1. At the end of the school year, I took my four plus the two from carpool to the library. Their mother said they could bring home as many books as they could carry. I had to giggle (inwardly, of course) when I saw the way they struggled with the stack of books. They took that directive very literally and went right to the edge.
2. The interstate bridge work that’s caused traffic nightmares for our part of town is finally winding down. It’s been very interesting to watch, but I’m so glad all the entry points to the north are available as options again. We were getting epic lines at the 4-way stop.
3. Does it bother anyone else that cards are being taken without PIN number or signature? I mean, how much time does it really take, and as overly freaked out about privacy as we are these days, why on earth are they doing away with layers of security?
4. Once, I thought I’d write a whole post about how different classical music evokes different food associations for me. But then I realized, if modern culture can only handle classical music as a blazing billboard advertising: “BAD GUY! BAD GUY!”, then who would read such a post? Still, I’ll say this much: Rachmaninov Vespers is like butter cake, so rich you feel your arteries clogging up. Glorious, so glorious that I can only listen to it in small doses because it feels as if I’m going to turn into a Marvel movie CG and shatter into shining pieces of light. This April I played in the orchestra that accompanied the university choirs. We did Symphony of Psalms and Alexander Nevsky, but the concert began with an a cappella selection from the Vespers, and when they sang it at dress rehearsal I fell to pieces, right there in the front row of the orchestra. Being in the middle of that sound was an overload to the emotional circuitry. It was amazing.
Why don’t I just stop there and leave you with a glorious shadow of that experience? It’s less than three minutes. Come on. You can let this play for three minutes in the background while you check Facebook and Twitter.
Loved your books at the library comment.

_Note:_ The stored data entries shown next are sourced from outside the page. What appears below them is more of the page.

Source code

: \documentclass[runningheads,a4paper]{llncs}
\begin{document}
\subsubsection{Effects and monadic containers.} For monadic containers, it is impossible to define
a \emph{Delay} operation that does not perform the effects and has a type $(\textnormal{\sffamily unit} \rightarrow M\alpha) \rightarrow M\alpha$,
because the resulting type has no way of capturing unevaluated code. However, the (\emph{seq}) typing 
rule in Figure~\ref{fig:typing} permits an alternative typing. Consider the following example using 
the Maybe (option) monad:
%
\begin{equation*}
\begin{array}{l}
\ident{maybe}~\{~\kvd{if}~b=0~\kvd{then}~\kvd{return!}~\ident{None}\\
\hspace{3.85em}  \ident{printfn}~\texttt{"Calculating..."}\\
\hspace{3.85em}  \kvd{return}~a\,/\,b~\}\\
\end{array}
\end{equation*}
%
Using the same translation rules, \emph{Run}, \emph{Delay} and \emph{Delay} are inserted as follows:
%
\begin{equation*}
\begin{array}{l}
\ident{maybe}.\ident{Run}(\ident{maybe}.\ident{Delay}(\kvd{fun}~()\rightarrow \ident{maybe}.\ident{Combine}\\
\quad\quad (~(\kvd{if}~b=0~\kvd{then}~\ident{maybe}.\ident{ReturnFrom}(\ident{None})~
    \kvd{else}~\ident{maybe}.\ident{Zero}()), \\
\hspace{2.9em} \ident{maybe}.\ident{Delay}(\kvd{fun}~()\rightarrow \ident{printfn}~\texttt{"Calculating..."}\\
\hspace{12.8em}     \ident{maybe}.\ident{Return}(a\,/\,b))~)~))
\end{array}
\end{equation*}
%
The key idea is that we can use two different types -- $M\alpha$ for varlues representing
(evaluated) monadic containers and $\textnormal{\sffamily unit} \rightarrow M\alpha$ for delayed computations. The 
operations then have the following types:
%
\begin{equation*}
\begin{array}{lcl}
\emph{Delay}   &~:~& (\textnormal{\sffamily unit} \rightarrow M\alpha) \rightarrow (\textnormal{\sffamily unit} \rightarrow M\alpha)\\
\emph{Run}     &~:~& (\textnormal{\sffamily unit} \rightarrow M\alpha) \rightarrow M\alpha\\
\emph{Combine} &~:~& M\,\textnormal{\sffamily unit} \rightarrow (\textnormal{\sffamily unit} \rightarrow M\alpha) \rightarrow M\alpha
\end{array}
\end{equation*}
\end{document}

Brought back memories of when I was a kid and took out about 30 books one weekend on my card. I didn’t get to take all of them home. My dad made me return 25 of them immediately and let me take 5 home. I think that made me hungry for books because I have enough now to stock a small lending library of my own now- and its still not enough. I will be replacing some well loved but worn volumes this week and keeping up with some new favorite series.
Our main problem is that the kids lose them. We’ve instituted a 3-book checkout limit this summer after Thing 2, I mean Michael, left a Batman/Joker book in the tree house at my parents’ house and it got rained on. We can’t afford to replace all these books!